Task to carry out =>
Using the entries below, say how many of the lines carry "climate". Write the number alone.

Dataset excerpts =>

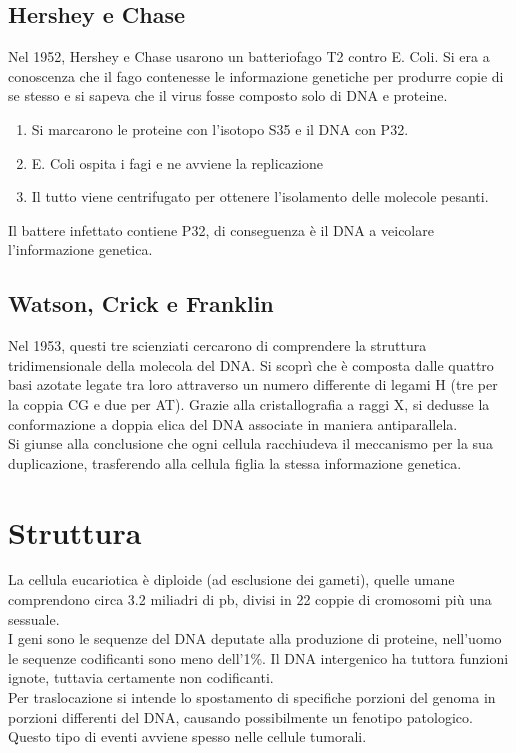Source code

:     \subsection{Hershey e Chase}
    Nel 1952, Hershey e Chase usarono un batteriofago T2 contro E. Coli. Si era a conoscenza che il fago contenesse le informazione genetiche per produrre copie di se stesso e si sapeva che il virus fosse composto solo di DNA e proteine. \\
    \begin{enumerate}
        \item Si marcarono le proteine con l'isotopo S35 e il DNA con P32. 
        \item E. Coli ospita i fagi e ne avviene la replicazione
        \item Il tutto viene centrifugato per ottenere l'isolamento delle molecole pesanti.
    \end{enumerate}
    Il battere infettato contiene P32, di conseguenza è il DNA a veicolare l'informazione genetica.
    
    \subsection{Watson, Crick e Franklin}
    Nel 1953, questi tre scienziati cercarono di comprendere la struttura tridimensionale della molecola del DNA. Si scoprì che è composta dalle quattro basi azotate legate tra loro attraverso un numero differente di legami H (tre per la coppia CG e due per AT). 
    Grazie alla cristallografia a raggi X, si dedusse la conformazione a doppia elica del DNA associate in maniera antiparallela.\\
    Si giunse alla conclusione che ogni cellula racchiudeva il meccanismo per la sua duplicazione, trasferendo alla cellula figlia la stessa informazione genetica.
    
\section{Struttura}
    \small
    La cellula eucariotica è diploide (ad esclusione dei gameti), quelle umane comprendono circa 3.2 miliadri di pb, divisi in 22 coppie di cromosomi più una sessuale.\\
    I geni sono le sequenze del DNA deputate alla produzione di proteine, nell'uomo le sequenze codificanti sono meno dell'1\%.
    Il DNA intergenico ha tuttora funzioni ignote, tuttavia certamente non codificanti. \\
    Per traslocazione si intende lo spostamento di specifiche porzioni del genoma in porzioni differenti del DNA, causando possibilmente un fenotipo patologico. Questo tipo di eventi avviene spesso nelle cellule tumorali.
    
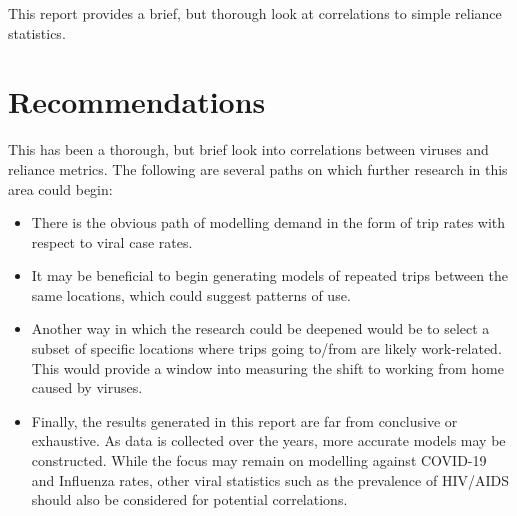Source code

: \documentclass[11pt]{article}
\begin{document}
This report provides a brief, but thorough look at correlations to simple reliance statistics.


\section{Recommendations}
This has been a thorough, but brief look into correlations between viruses and reliance metrics.
The following are several paths on which further research in this area could begin:
\begin{itemize}
    \item There is the obvious path of modelling demand in the form of trip rates with respect to viral case rates. 
    \item It may be beneficial to begin generating models of repeated trips between the same locations,
    which could suggest patterns of use.
    \item Another way in which the research could be deepened would be to select a subset of specific locations where trips going to/from are likely work-related. 
    This would provide a window into measuring the shift to working from home caused by viruses.
    \item Finally, the results generated in this report are far from conclusive or exhaustive.
    As data is collected over the years, more accurate models may be constructed. 
    While the focus may remain on modelling against COVID-19 and Influenza rates, 
    other viral statistics such as the prevalence of HIV/AIDS should also be considered for potential correlations.
\end{itemize}

\clearpage

\printbibliography
\end{document}
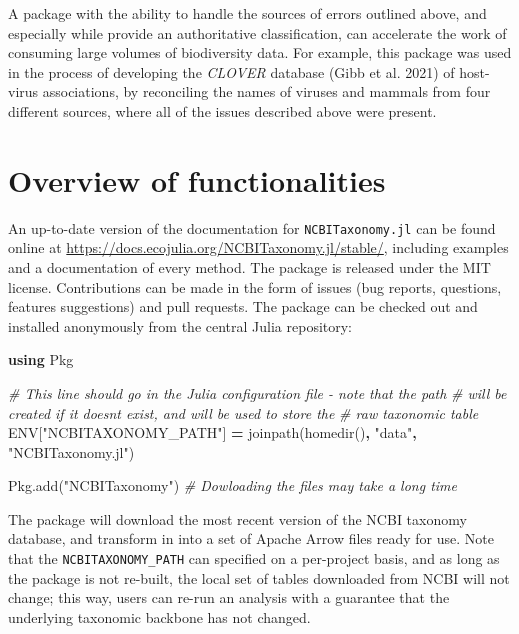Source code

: \documentclass[10pt,oneside]{article}
\newenvironment{Shaded}{\begin{snugshade}}{\end{snugshade}}
\newcommand{\KeywordTok}[1]{\textcolor[rgb]{0.13,0.29,0.53}{\textbf{#1}}}
\newcommand{\ConstantTok}[1]{\textcolor[rgb]{0.00,0.00,0.00}{#1}}
\newcommand{\StringTok}[1]{\textcolor[rgb]{0.31,0.60,0.02}{#1}}
\newcommand{\CommentTok}[1]{\textcolor[rgb]{0.56,0.35,0.01}{\textit{#1}}}
\newcommand{\OperatorTok}[1]{\textcolor[rgb]{0.81,0.36,0.00}{\textbf{#1}}}
\newcommand{\NormalTok}[1]{#1}
\begin{document}
A package with the ability to handle the sources of errors outlined
above, and especially while provide an authoritative classification, can
accelerate the work of consuming large volumes of biodiversity data. For
example, this package was used in the process of developing the
\emph{CLOVER} database (Gibb et al. 2021) of host-virus associations, by
reconciling the names of viruses and mammals from four different
sources, where all of the issues described above were present.

\hypertarget{overview-of-functionalities}{%
\section{Overview of
functionalities}\label{overview-of-functionalities}}

An up-to-date version of the documentation for \texttt{NCBITaxonomy.jl}
can be found online at
\url{https://docs.ecojulia.org/NCBITaxonomy.jl/stable/}, including
examples and a documentation of every method. The package is released
under the MIT license. Contributions can be made in the form of issues
(bug reports, questions, features suggestions) and pull requests. The
package can be checked out and installed anonymously from the central
Julia repository:

\begin{Shaded}
\begin{Highlighting}[]
\KeywordTok{using}\NormalTok{ Pkg}

\CommentTok{\# This line should go in the Julia configuration file {-} note that the path}
\CommentTok{\# will be created if it doesn\textquotesingle{}t exist, and will be used to store the}
\CommentTok{\# raw taxonomic table}
\ConstantTok{ENV}\NormalTok{[}\StringTok{"NCBITAXONOMY\_PATH"}\NormalTok{] }\OperatorTok{=}\NormalTok{ joinpath(homedir()}\OperatorTok{,} \StringTok{"data"}\OperatorTok{,} \StringTok{"NCBITaxonomy.jl"}\NormalTok{)}

\NormalTok{Pkg.add(}\StringTok{"NCBITaxonomy"}\NormalTok{) }\CommentTok{\# Dowloading the files may take a long time}
\end{Highlighting}
\end{Shaded}

The package will download the most recent version of the NCBI taxonomy
database, and transform in into a set of Apache Arrow files ready for
use. Note that the \texttt{NCBITAXONOMY\_PATH} can specified on a
per-project basis, and as long as the package is not re-built, the local
set of tables downloaded from NCBI will not change; this way, users can
re-run an analysis with a guarantee that the underlying taxonomic
backbone has not changed.
\end{document}

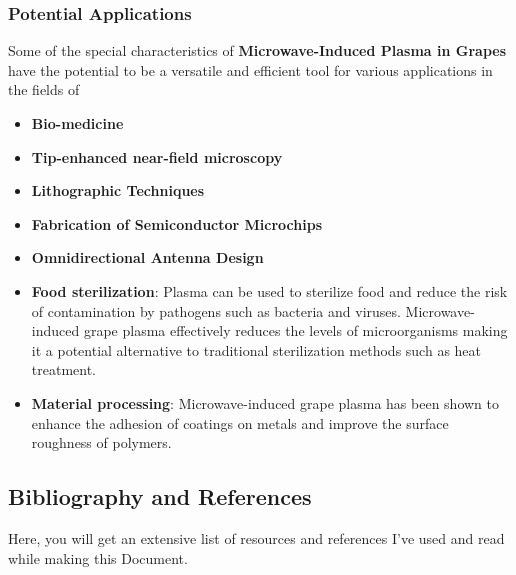 \documentclass{article}
\begin{document}
\subsubsection{\large Potential Applications}
Some of the special characteristics of \textbf{Microwave-Induced Plasma in Grapes} have the potential to be a versatile and efficient tool for various applications in the fields of
\begin{itemize}
    
   
    \item \textbf{ Bio-medicine}
    \item \textbf{ Tip-enhanced near-field microscopy}
    \item \textbf{ Lithographic Techniques}
    \item \textbf{ Fabrication of Semiconductor Microchips}
    \item \textbf{ Omnidirectional Antenna Design}
    \item \textbf{ Food sterilization}:  {Plasma can be used to sterilize food and reduce the risk of contamination by pathogens such as bacteria and viruses. Microwave-induced grape plasma effectively reduces the levels of microorganisms making it a potential alternative to traditional sterilization methods such as heat treatment.}
    \item \textbf{{Material processing}}: {Microwave-induced grape plasma has been shown to enhance the adhesion of coatings on metals  and improve the surface roughness of polymers.}
    
    

\end{itemize}




\subsection{Bibliography and References}

Here, you will get an extensive list of resources and references I've used and read while making this Document.



\end{document}
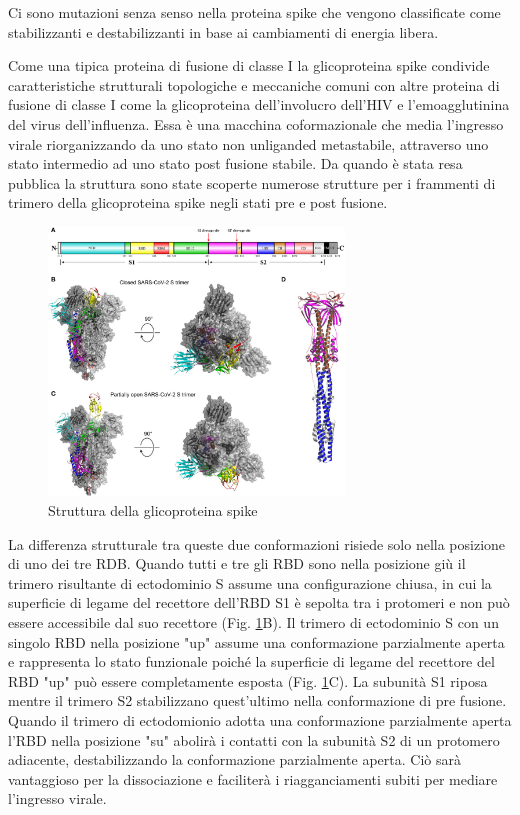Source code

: Ci sono mutazioni senza senso nella proteina spike che vengono classificate come stabilizzanti e destabilizzanti in base ai cambiamenti di energia libera.

Come una tipica proteina di fusione di classe I la glicoproteina spike condivide caratteristiche strutturali topologiche e meccaniche comuni con altre proteina di fusione di classe I come la glicoproteina dell'involucro dell'HIV e l'emoagglutinina del virus dell'influenza. Essa è una macchina coformazionale che media l'ingresso virale riorganizzando da uno stato non unliganded metastabile, attraverso uno stato intermedio ad uno stato post fusione stabile. Da quando è stata resa pubblica la struttura sono state scoperte numerose strutture per i frammenti di trimero della glicoproteina spike negli stati pre e post fusione. 

\begin{figure}
	\centering
	\includegraphics[width=0.7\textwidth]{Immagini/Composizione_strutturale.png}
	\caption{Struttura della glicoproteina spike}
	\label{fig:StrutturaMassima}
\end{figure}

La differenza strutturale tra queste due conformazioni risiede solo nella posizione di uno dei tre RDB. Quando tutti e tre gli RBD sono nella posizione giù il trimero risultante di ectodominio S assume una configurazione chiusa, in cui la superficie di legame del recettore dell'RBD S1 è sepolta tra i protomeri e non può essere accessibile dal suo recettore (Fig. \ref{fig:StrutturaMassima}B). Il trimero di ectodominio S con un singolo RBD nella posizione "up" assume una conformazione parzialmente aperta e rappresenta lo stato funzionale poiché la superficie di legame del recettore del RBD "up" può essere completamente esposta (Fig. \ref{fig:StrutturaMassima}C). La subunità S1 riposa mentre il trimero S2 stabilizzano quest'ultimo nella conformazione di pre fusione. Quando il trimero di ectodomionio adotta una conformazione parzialmente aperta l'RBD nella posizione "su" abolirà i contatti con la subunità S2 di un protomero adiacente, destabilizzando la conformazione parzialmente aperta. Ciò sarà vantaggioso per la dissociazione e faciliterà i riagganciamenti subiti per mediare l'ingresso virale. 

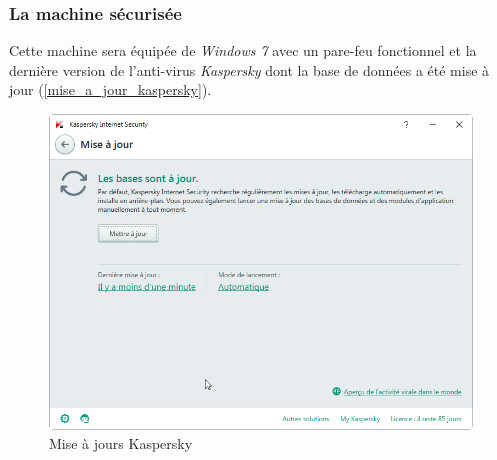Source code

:     \subsubsection{La machine sécurisée} 
    Cette machine sera équipée de \emph{Windows 7} avec un pare-feu fonctionnel et la dernière version de l'anti-virus 
    \emph{Kaspersky} dont la base de données a été mise à jour (\autoref{mise_a_jour_kaspersky}). %

    \begin{figure}[!h]
        \centering
        \includegraphics[width=\linewidth]{images/mise_a_jour_kaspersky.png}
        \caption{Mise à jours Kaspersky}
        \label{mise_a_jour_kaspersky}
    \end{figure}

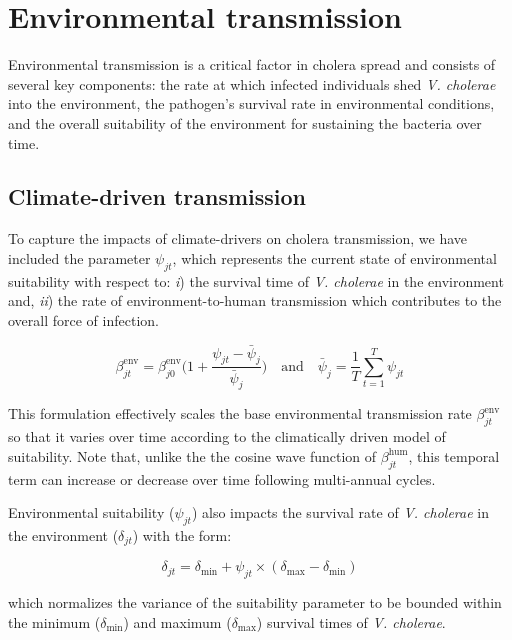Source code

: \documentclass[
]{book}
\begin{document}
\section{Environmental transmission}\label{environmental-transmission}

Environmental transmission is a critical factor in cholera spread and consists of several key components: the rate at which infected individuals shed \emph{V. cholerae} into the environment, the pathogen's survival rate in environmental conditions, and the overall suitability of the environment for sustaining the bacteria over time.

\subsection{Climate-driven transmission}\label{climate-driven-transmission}

To capture the impacts of climate-drivers on cholera transmission, we have included the parameter \(\psi_{jt}\), which represents the current state of environmental suitability with respect to: \emph{i}) the survival time of \emph{V. cholerae} in the environment and, \emph{ii}) the rate of environment-to-human transmission which contributes to the overall force of infection.

\begin{equation}
\beta_{jt}^{\text{env}} = \beta_{j0}^{\text{env}} \Bigg(1 + \frac{\psi_{jt}-\bar\psi_j}{\bar\psi_j} \Bigg) \quad \text{and} \quad \bar\psi_j = \frac{1}{T} \sum_{t=1}^{T} \psi_{jt}
\label{eq:beta2}
\end{equation}

This formulation effectively scales the base environmental transmission rate \(\beta_{jt}^{\text{env}}\) so that it varies over time according to the climatically driven model of suitability. Note that, unlike the the cosine wave function of \(\beta_{jt}^{\text{hum}}\), this temporal term can increase or decrease over time following multi-annual cycles.

Environmental suitability (\(\psi_{jt}\)) also impacts the survival rate of \emph{V. cholerae} in the environment (\(\delta_{jt}\)) with the form:

\begin{equation}
\delta_{jt} = \delta_{\text{min}} + \psi_{jt} \times (\delta_{\text{max}} - \delta_{\text{min}})
\label{eq:delta}
\end{equation}

which normalizes the variance of the suitability parameter to be bounded within the minimum (\(\delta_{\text{min}}\)) and maximum (\(\delta_{\text{max}}\)) survival times of \emph{V. cholerae}.
\end{document}
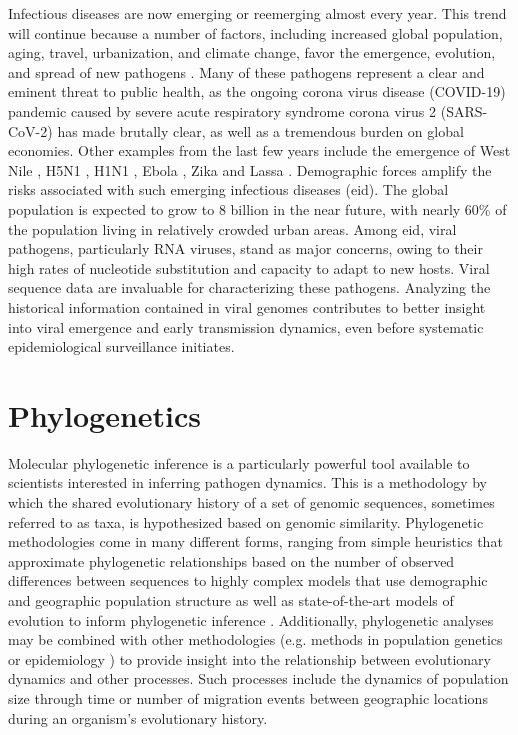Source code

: Infectious diseases are now emerging or reemerging almost every year.
This trend will continue because a number of factors, including increased global population, aging, travel, urbanization, and climate change, favor the emergence, evolution, and spread of new pathogens \cite{bloom2017emerging}.
Many of these pathogens represent a clear and eminent threat to public health, as the ongoing corona virus disease (COVID-19) pandemic caused by severe acute respiratory syndrome corona virus 2 (SARS-CoV-2) has made brutally clear, as well as a tremendous burden on global economies.
Other examples from the last few years include the emergence of West Nile \cite{hadfield2019twenty}, H5N1 \cite{imai2018diversity}, H1N1 \cite{bedford2015global}, Ebola \cite{dudas2017virus}, Zika \cite{fauci2016zika, faria2016zika} and Lassa \cite{kafetzopoulou2019metagenomic}.
Demographic forces amplify the risks associated with such emerging infectious diseases (\gls{eid}).
The global population is expected to grow to 8 billion in the near future, with nearly 60\% of the population living in relatively crowded urban areas.
Among \gls{eid}, viral pathogens, particularly RNA viruses, stand as major concerns, owing to their high rates of nucleotide substitution and capacity to adapt to new hosts.
Viral sequence data are invaluable for characterizing these pathogens.
Analyzing the historical information contained in viral genomes contributes to better insight into viral emergence and early transmission dynamics, even before systematic epidemiological surveillance initiates.

\section{Phylogenetics}

Molecular phylogenetic inference is a particularly powerful tool available to scientists interested in inferring pathogen dynamics.
This is a methodology by which the shared evolutionary history of a set of genomic sequences, sometimes referred to as taxa, is hypothesized based on genomic similarity.
Phylogenetic methodologies come in many different forms, ranging from simple heuristics that approximate phylogenetic relationships based on the number of observed differences between sequences \cite{felsenstein2003inferring} to highly complex models that use demographic and geographic population structure as well as state-of-the-art models of evolution to inform phylogenetic inference \cite{dudas2018mers}.
Additionally, phylogenetic analyses may be combined with other methodologies (e.g. methods in population genetics \cite{felsenstein2003inferring} or epidemiology \cite{black2020ten}) to provide insight into the relationship between evolutionary dynamics and other processes.
Such processes include the dynamics of population size through time or number of migration events between geographic locations during an organism's evolutionary history.

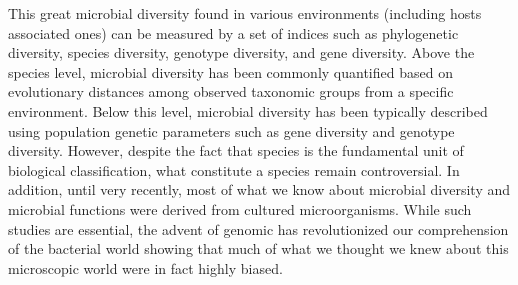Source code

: This great microbial diversity found in various environments (including hosts associated ones) can be measured by a set of indices such as phylogenetic diversity, species diversity, genotype diversity, and gene diversity. Above the species level, microbial diversity has been commonly quantified based on evolutionary distances among observed taxonomic groups from a specific environment. Below this level, microbial diversity has been typically described using population genetic parameters such as gene diversity and genotype diversity. However, despite the fact that species is the fundamental unit of biological classification, what constitute a species remain controversial. In addition, until very recently, most of what we know about microbial diversity and microbial functions were derived from cultured microorganisms. While such studies are essential, the advent of genomic has revolutionized our comprehension of the bacterial world showing that much of what we thought we knew about this microscopic world were in fact highly biased.\\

Solution to this problem =>
3